Translation of "Gerçeklik" in English

0.009 sec.

Examples of using "Gerçeklik" in a sentence and their english translations:

Gerçeklik korkutucu.

Reality is scary.

"Sanal gerçeklik mi? Artırılmış gerçeklik mi?"

Virtual reality or augmented reality?

Gerçeklik ''gerçek'' değildi.

Reality wasn't "reality."

Gerçeklik bir sahtekârdı.

Reality was an imposter.

Sanal gerçeklik gelecek.

Virtual reality is the future.

- Tom'un gerçeklik konsepti yok.
- Tom'da hiçbir gerçeklik kavramı yok.

Tom has no concept of reality.

Gerçeklik gerçekten gerçek mi?

Is reality really real?

Ve sonra gerçeklik tersine dönerse

and then reality turned bad,

Rüya bir gerçeklik haline geldi.

The dream has become a reality.

O anda gerçeklik duyumu yitirdim.

I lost my sense of reality at that moment.

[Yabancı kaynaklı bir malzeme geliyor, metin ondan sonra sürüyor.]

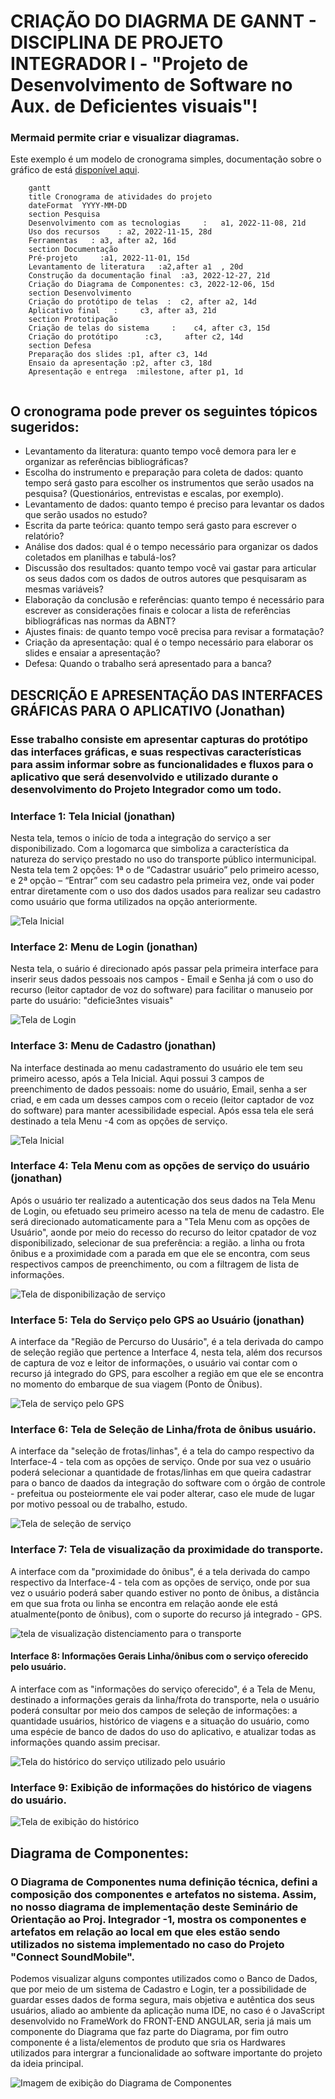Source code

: # CRIAÇÃO DO DIAGRMA DE GANNT - DISCIPLINA DE PROJETO INTEGRADOR I - "Projeto de Desenvolvimento de Software no Aux. de Deficientes visuais"!

### Mermaid permite criar e visualizar diagramas.

Este exemplo é um modelo de cronograma simples, documentação sobre o gráfico de está [disponível aqui](https://github.com/mermaid-js/mermaid/blob/develop/docs/gantt.md).

```mermaid
    gantt
    title Cronograma de atividades do projeto
    dateFormat  YYYY-MM-DD
    section Pesquisa
    Desenvolvimento com as tecnologias     :   a1, 2022-11-08, 21d
    Uso dos recursos    : a2, 2022-11-15, 28d
    Ferramentas   : a3, after a2, 16d
    section Documentação
    Pré-projeto     :a1, 2022-11-01, 15d
    Levantamento de literatura   :a2,after a1  , 20d
    Construção da documentação final  :a3, 2022-12-27, 21d
    Criação do Diagrama de Componentes: c3, 2022-12-06, 15d
    section Desenvolvimento
    Criação do protótipo de telas  :  c2, after a2, 14d
    Aplicativo final   :     c3, after a3, 21d
    section Prototipação
    Criação de telas do sistema     :    c4, after c3, 15d
    Criação do protótipo      :c3,     after c2, 14d
    section Defesa
    Preparação dos slides :p1, after c3, 14d
    Ensaio da apresentação :p2, after c3, 18d
    Apresentação e entrega  :milestone, after p1, 1d
    
``` 

## O cronograma pode prever os seguintes tópicos sugeridos:

- Levantamento da literatura: quanto tempo você demora para ler e organizar as referências bibliográficas? 
- Escolha do instrumento e preparação para coleta de dados: quanto tempo será gasto para escolher os instrumentos que serão usados na pesquisa? (Questionários,           entrevistas e escalas, por exemplo). 
- Levantamento de dados: quanto tempo é preciso para levantar os dados que serão usados no estudo? 
- Escrita da parte teórica: quanto tempo será gasto para escrever o relatório? 
- Análise dos dados: qual é o tempo necessário para organizar os dados coletados em planilhas e tabulá-los? 
- Discussão dos resultados: quanto tempo você vai gastar para articular os seus dados com os dados de outros autores que pesquisaram as mesmas variáveis? 
- Elaboração da conclusão e referências: quanto tempo é necessário para escrever as considerações finais e colocar a lista de referências bibliográficas nas normas       da ABNT? 
- Ajustes finais: de quanto tempo você precisa para revisar a formatação? 
- Criação da apresentação: qual é o tempo necessário para elaborar os slides e ensaiar a apresentação? 
- Defesa: Quando o trabalho será apresentado para a banca? 


## DESCRIÇÃO E APRESENTAÇÃO DAS INTERFACES GRÁFICAS PARA O APLICATIVO (Jonathan)
### Esse trabalho consiste em apresentar capturas do protótipo das interfaces gráficas, e suas respectivas características para assim informar sobre as                 funcionalidades e fluxos para o aplicativo que será desenvolvido e utilizado durante o desenvolvimento do Projeto Integrador como um todo.

### Interface 1: Tela Inicial (jonathan)
Nesta tela, temos o início de toda a integração do serviço a ser disponibilizado. Com a logomarca que simboliza a característica da natureza do serviço prestado no     uso do transporte público intermunicipal. Nesta tela tem 2 opções: 1ª o de “Cadastrar usuário” pelo primeiro acesso, e 2ª opção – “Entrar” com seu cadastro pela       primeira vez, onde vai poder entrar diretamente com o uso dos dados usados para realizar seu cadastro como usuário que forma utilizados na opção anteriormente.

![Tela Inicial](tela_inical_de_acesso_ao_sistema.1.jpg)

### Interface 2: Menu de Login (jonathan)
Nesta tela, o suário é direcionado após passar pela primeira interface para inserir seus dados pessoais nos campos - Email e Senha já com o uso do recurso (leitor captador de voz do software)  para facilitar o manuseio por parte do usuário: "deficie3ntes visuais"

![Tela de Login](tela_do_app_(step.3).jpg)

### Interface 3: Menu de Cadastro (jonathan)
Na interface destinada ao menu cadastramento do usuário ele tem seu primeiro acesso, após a Tela Inicial. Aqui possui 3 campos de preenchimento de dados pessoais: nome do usuário, Email, senha a ser criad, e em cada um desses campos com o receio (leitor captador de voz do software) para manter acessibilidade especial. Após essa tela ele será destinado a tela Menu -4 com as opções de serviço.

![Tela Inicial](tela_do_app_(step.3)_(2).jpg)

### Interface 4: Tela Menu com as opções de serviço do usuário (jonathan)
Após o usuário ter realizado a autenticação dos seus dados na Tela Menu de Login, ou efetuado seu primeiro acesso na tela de menu de cadastro. Ele será direcionado automaticamente para a "Tela Menu com as opções de Usuário", aonde por meio do recesso do recurso do leitor cpatador de voz disponibilizado, selecionar de sua preferência: a região. a linha ou frota ônibus e a proximidade com a parada em que ele se encontra, com seus respectivos campos de preenchimento, ou com a filtragem de lista de informações.

![Tela de disponibilização de serviço](tela_do_app_(step.4).jpg)

### Interface 5: Tela do Serviço pelo GPS ao Usuário (jonathan)
A interface da "Região de Percurso do Uusário", é a tela derivada do campo de seleção região que pertence a Interface 4, nesta tela, além dos recursos de captura de voz e leitor de informações, o usuário vai contar com o recurso já integrado do GPS, para escolher a região em que ele se encontra no momento do embarque de sua viagem (Ponto de Ônibus).

![Tela de serviço pelo GPS](tela_do_app_(step.5).jpg)

### Interface 6: Tela de Seleção de Linha/frota de ônibus usuário.
A interface da "seleção de frotas/linhas", é a tela do campo respectivo da Interface-4 - tela com as opções de serviço. Onde por sua vez o usuário poderá selecionar a quantidade de frotas/linhas em que queira cadastrar para o banco de daados da integração do software com o órgão de controle - prefeitua ou posteiormente ele vai poder alterar, caso ele mude de lugar por motivo pessoal ou de trabalho, estudo.


![Tela de seleção de serviço](tela_do_app_(step.6).jpg)

### Interface 7: Tela de visualização da proximidade do transporte.
A interface com da "proximidade do ônibus", é a tela derivada do campo respectivo da Interface-4 - tela com as opções de serviço, onde por sua vez o usuário poderá saber quando estiver no ponto de ônibus, a distância em que sua frota ou linha se encontra em relação aonde ele está atualmente(ponto de ônibus), com o suporte do recurso já integrado - GPS.


![tela de visualização distenciamento para o transporte](tela_do_app_(step.7).jpg)

#### Interface 8: Informações Gerais Linha/ônibus com o serviço oferecido pelo usuário.
A interface com as "informações do serviço oferecido", é a Tela de Menu, destinado a informações gerais da linha/frota do transporte, nela o usuário poderá consultar por meio dos campos de seleção de informações: a quantidade usuários, histórico de viagens e a situação do usuário, como uma espécie de banco de dados do uso do aplicativo, e atualizar todas as informações quando assim precisar. 


![Tela do histórico do serviço utilizado pelo usuário](tela_do_app_(step.8).jpg)


### Interface 9: Exibição de informações do histórico de viagens do usuário.

![Tela de exibição do histórico](Tela.9_de_exibição_de_histórico_de_viagens_feitas..jpg)


## Diagrama de Componentes:

### O Diagrama de Componentes numa definição técnica, defini a composição dos componentes e artefatos no sistema. Assim, no nosso diagrama de implementação deste Seminário de Orientação ao Proj. Integrador -1, mostra os componentes e artefatos em relação ao local em que eles estão sendo utilizados no sistema implementado no caso do Projeto "Connect SoundMobile". 

Podemos visualizar alguns compontes utilizados como o Banco de Dados, que por meio de um sistema de Cadastro e Login, ter a possibilidade de guardar esses dados de forma segura, mais objetiva e autêntica dos seus usuários, aliado ao ambiente da aplicação numa IDE, no caso é o JavaScript desenvolvido no FrameWork do FRONT-END ANGULAR, seria já mais um componente do Diagrama que faz parte do Diagrama, por fim outro componente é a lista/elementos de produto que sria os Hardwares utilizados para intergrar a funcionalidade ao software importante do projeto da ideia principal.

![Imagem de exibição do Diagrama de Componentes](Modelo_Diagrama_Componentes/MODELO_DE_DIAGRAMA_DE_COMPONENTES_FORMATO.UML.png)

Gerçeklik sadece bir bakış açısıdır.

Reality is just a point of view.

Bunun ekonomik bir gerçeklik olmadığını gördüm.

and all of us wanted to go to college, but it wasn't a financial reality.

Tamam, inelim hadi. Tamam, gerçeklik anı.

Okay, let's do this. Okay, moment of truth.

Umut ve gerçeklik aynı şey değildir.

Hope and reality are not the same thing.

Gerçeklik yeterince hayal gücü ile yenilebilir.

Reality can be beaten with enough imagination.

Gerçeklik ve gerçek arasındaki fark nedir?

What is the difference between reality and truth?

- Bu bir gerçek.
- Bu bir gerçeklik.

This is a fact.

Sanal gerçeklik kulaklığının fiyatı ne kadardır?

- How much is that virtual reality headset?
- How much is that VR headset?

Ama soğuk zor bir gerçeklik de vardı.

But there was a cold hard reality as well.

Ve bir de gerçeklik duygusuna ihtiyacımız var.

and we need a sense of the real.

Tom gerçeklik ve fantezi arasındaki farkı bilmiyor.

Tom does not know the difference between reality and fantasy.

Tom gerçeklik ve hayal arasındaki farkı bilmiyor.

Tom doesn't know the difference between reality and imagination.

Şimdiki zaman, tek gerçeklik ve tek kesinliktir.

The present is the only reality and the only certainty.

O tamamen değişmiş bir gerçeklik içinde yaşıyor.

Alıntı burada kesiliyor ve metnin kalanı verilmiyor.